Les faillites dans le secteur du pétrole et du gaz ont atteint des niveaux trimestriels jamais vus depuis la Grande dépression. Les prix en baisse du pétrole ont coûté cher aux producteurs de pétrole et de gaz américains, en partie parce que beaucoup d’entre eux doivent faire face à des coûts de production plus élevés que leurs homologues internationaux. Au moins neuf compagnies américaines de pétrole et de gaz, accumulant plus de deux milliards de dollars de dettes, ont effectué une demande de dépôt de bilan. Si les faillites continuent à cette cadence, d’autres vont suivre en 2016. En amont, des firmes se sont aussi adaptées aux bas prix du pétrole en coupant dans les dépenses du capital ; les dépenses ont baissé de 51 pour cent entre le quatrième trimestre 2014 et le troisième trimestre 2015 (Graphique 5).

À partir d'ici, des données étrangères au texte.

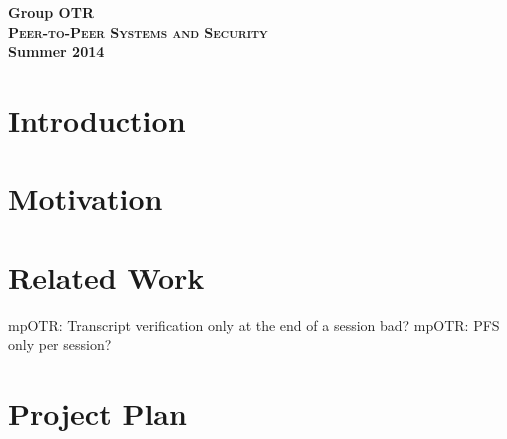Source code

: 

\title{}
\author{Markus Teich, Jannik Theiß}
\date{\today}



\begin{titlepage}
    \begin{center}
    \huge \textbf{Group OTR} \\
    \vspace{2cm}
    \LARGE\textbf{\textsc{Peer-to-Peer Systems and Security}}\\
    \vspace{0.5cm}
    \textbf{Summer 2014}
    \vspace{3.5cm}
	\end{center}
\end{titlepage}

\section{Introduction}

\section{Motivation}

\section{Related Work}

mpOTR: Transcript verification only at the end of a session bad?
mpOTR: PFS only per session?

\section{Project Plan}



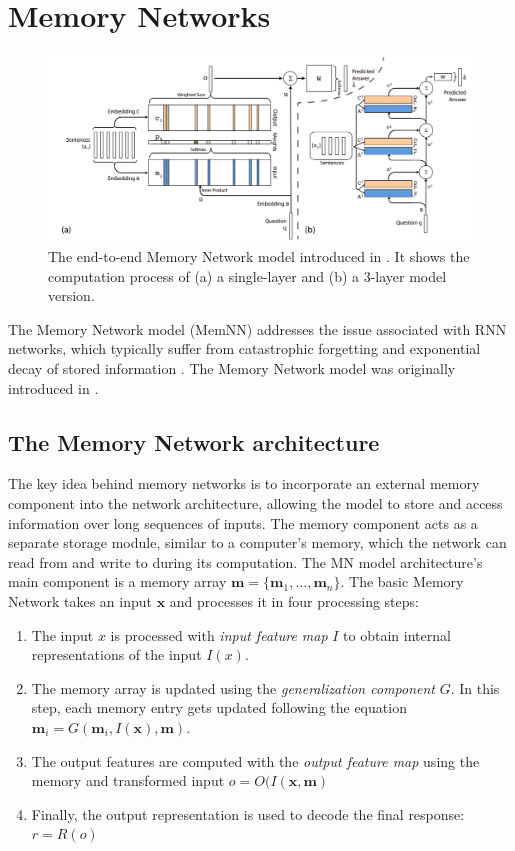 \section{Memory Networks}
\label{02:sec:mem_nn}
\begin{figure}[t]
    \centering
    \includegraphics[width=\textwidth]{images/e2e_mem_nn.png}
    \caption{The end-to-end Memory Network model introduced in \citet{sukhbaatar2015end}. It shows the computation process of (a) a single-layer and (b) a 3-layer model version. }
    \label{fig:e2e_memnn}
\end{figure}
The Memory Network model (MemNN) addresses the issue associated with RNN networks, which typically suffer from catastrophic forgetting and exponential decay of stored information \cite{neil2016phased}.
The Memory Network model was originally introduced in \citet{DBLP:journals/corr/WestonCB14}.
\subsection{The Memory Network architecture}
The key idea behind memory networks is to incorporate an external memory component into the network architecture, allowing the model to store and access information over long sequences of inputs.
The memory component acts as a separate storage module, similar to a computer's memory, which the network can read from and write to during its computation.
The MN model architecture's main component is a memory array $\mathbf{m} = \{\mathbf{m}_1,...,\mathbf{m}_n\}$.
The basic Memory Network takes an input $\mathbf{x}$ and processes it in four processing steps:
\begin{enumerate}
    \item The input $x$ is processed with \emph{input feature map} $I$ to obtain internal representations of the input $I(x)$.
    \item The memory array is updated using the \emph{generalization component} $G$. In this step, each memory entry gets updated following the equation $\mathbf{m}_i = G(\mathbf{m}_i, I(\mathbf{x}), \mathbf{m})$.
    \item The output features are computed with the \emph{output feature map} using the memory and transformed input $ o = O(I(\mathbf{x}, \mathbf{m})$
    \item Finally, the output representation is used to decode the final response: $r = R(o)$
\end{enumerate}


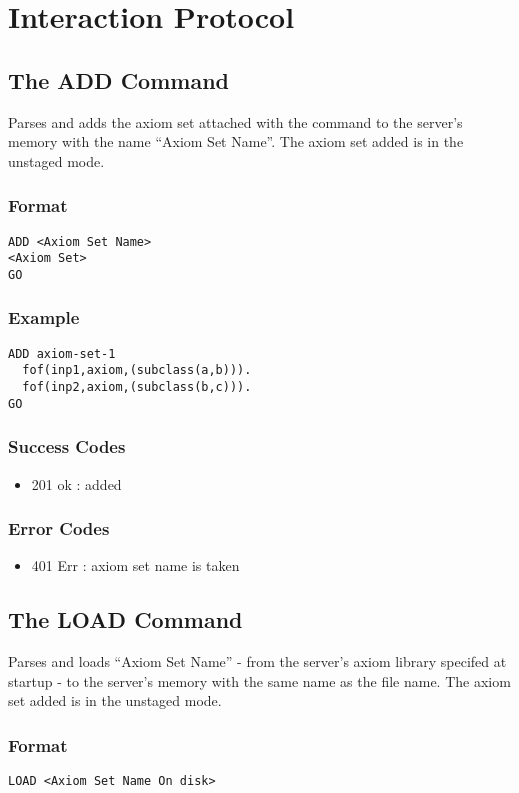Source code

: \chapter{Interaction Protocol}\label{chap:interactionProtocol}

\section{The ADD Command}
Parses and adds the axiom set attached with the command to the server's memory with the name ``Axiom Set Name''. The axiom set added is in the unstaged mode.
\subsection{Format}
\begin{lstlisting}
ADD <Axiom Set Name>
<Axiom Set>
GO
\end{lstlisting}
\subsection{Example}
\begin{lstlisting}
ADD axiom-set-1
  fof(inp1,axiom,(subclass(a,b))).
  fof(inp2,axiom,(subclass(b,c))).
GO
\end{lstlisting}
\subsection{Success Codes}
\begin{itemize}
    \item 201 ok : added
\end{itemize}
\subsection{Error Codes}
\begin{itemize}
    \item 401 Err : axiom set name is taken
\end{itemize}
\clearpage

\section{The LOAD Command}
Parses and loads ``Axiom Set Name'' - from the server's axiom library specifed at startup - to the server's memory with the same name as the file name. The axiom set added is in the unstaged mode.
\subsection{Format}
\begin{lstlisting}
LOAD <Axiom Set Name On disk>
\end{lstlisting}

Graphique 4 : La production américaine de pétrole se stabilise, mais les licenciements continuent dans le secteur énergétique
Graphique 5 : Les faillites en hausse, les dépenses à la baisse

Comme l’a déclaré Goldman plus tôt ce mois-ci : “… nous réitérons nos craintes que ‘le stress financier’ ne s’avère trop faible et arrive trop tard pour empêcher le marché de se sortir ‘du stress opérationnel’ avec des prix avoisinant le coût au comptant, en toutes probabilités près des 20$ par baril de pétrole.”

Source : Zero Hedge, le 25/12/2015
Traduit par les lecteurs du site www.les-crises.fr. Traduction librement reproductible en intégralité, en citant la source.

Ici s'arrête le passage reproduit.